On Thu, 27 Jun 2019, Noel Chiappa wrote:
   > From: Liam Proven

   > This is *epic*.

Indeed. I was blown away by the complexity of his technique for reading
the digits.

I can't believe there wasn't a much easier technique, though, e.g. using a
logic analyzer and a small program to read through the ROS!

That's what I have suggested him, but he wanted to test his algorithm on this project, and all I can say is wow :-) The "ordinary" way of reading the Executable ROS contents is to put the machine into single-step mode and press RESTART. This effectively enables access to the ROS contents via the address and data bus on the backplane.

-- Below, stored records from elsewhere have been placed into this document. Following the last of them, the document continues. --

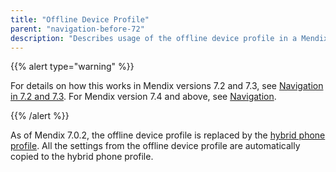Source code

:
 ```yaml
---
title: "Offline Device Profile"
parent: "navigation-before-72"
description: "Describes usage of the offline device profile in a Mendix app for Mendix versions 7.0 and 7.1."
---
```


{{% alert type="warning" %}}

For details on how this works in Mendix versions 7.2 and 7.3, see [Navigation in 7.2 and 7.3](navigation-in-72-and-73). For Mendix version 7.4 and above, see [Navigation](navigation).

{{% /alert %}}

As of Mendix 7.0.2, the offline device profile is replaced by the [hybrid phone profile](hybrid-phone-profile). All the settings from the offline device profile are automatically copied to the hybrid phone profile.
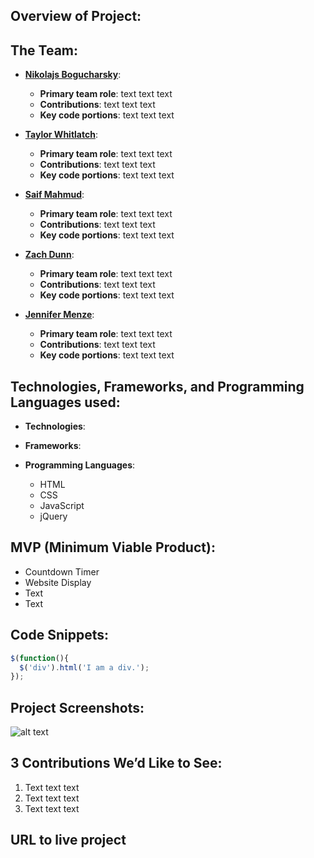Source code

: ## Overview of Project:

## The Team:
* **[Nikolajs Bogucharsky](https://github.com/niktechnopro)**: 
	* **Primary team role**: text text text
  * **Contributions**:  text text text 
  * **Key code portions**: text text text

* **[Taylor Whitlatch](https://github.com/TaylorWhitlatch)**: 
	* **Primary team role**: text text text
  * **Contributions**:  text text text 
  * **Key code portions**: text text text

* **[Saif Mahmud](https://github.com/saiftg)**:
	* **Primary team role**: text text text
  * **Contributions**:  text text text 
  * **Key code portions**: text text text 

* **[Zach Dunn](https://github.com/ZachDunn8)**: 
	* **Primary team role**: text text text
  * **Contributions**:  text text text 
  * **Key code portions**: text text text

* **[Jennifer Menze](https://github.com/jamenze)**: 
  * **Primary team role**: text text text
  * **Contributions**:  text text text 
  * **Key code portions**: text text text


## Technologies, Frameworks, and Programming Languages used:
* **Technologies**:

* **Frameworks**:


* **Programming Languages**:
	* HTML
	* CSS
	* JavaScript
	* jQuery

## MVP (Minimum Viable Product):
* Countdown Timer
* Website Display
* Text
* Text


## Code Snippets:
```javascript
$(function(){
  $('div').html('I am a div.');
});
```

## Project Screenshots:
![alt text](https://i.pinimg.com/736x/02/a7/8a/02a78a1d9c8a6c94ecb633f7cfe6b849--smile-funny-stuff.jpg "Not the real image | do not use")

## 3 Contributions We’d Like to See:
1. Text text text
2. Text text text
3. Text text text

## URL to live project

You then force the upper address bits from outside (it's an open-collector bus), i.e. in increments of 1024 bytes, and sample the 1024 byte block from the data bus along with the lowest 10 address bits. The caveat is that the display controller will be enabled and permanently accesses the first 1024 bytes of the memory for the screen display. I had read the contents of my 5110 Executable ROS modules just like Tom, but I used normal image post-processing and OCR - all that many years ago and therefore with a lot of manual work involved ;-) But that was successful at the end and lead to a functional 5110 emulator.

Christian



Perhaps the challenge of doing it his way entertained him, though, like
George Mallory's famous line about climbing Everest.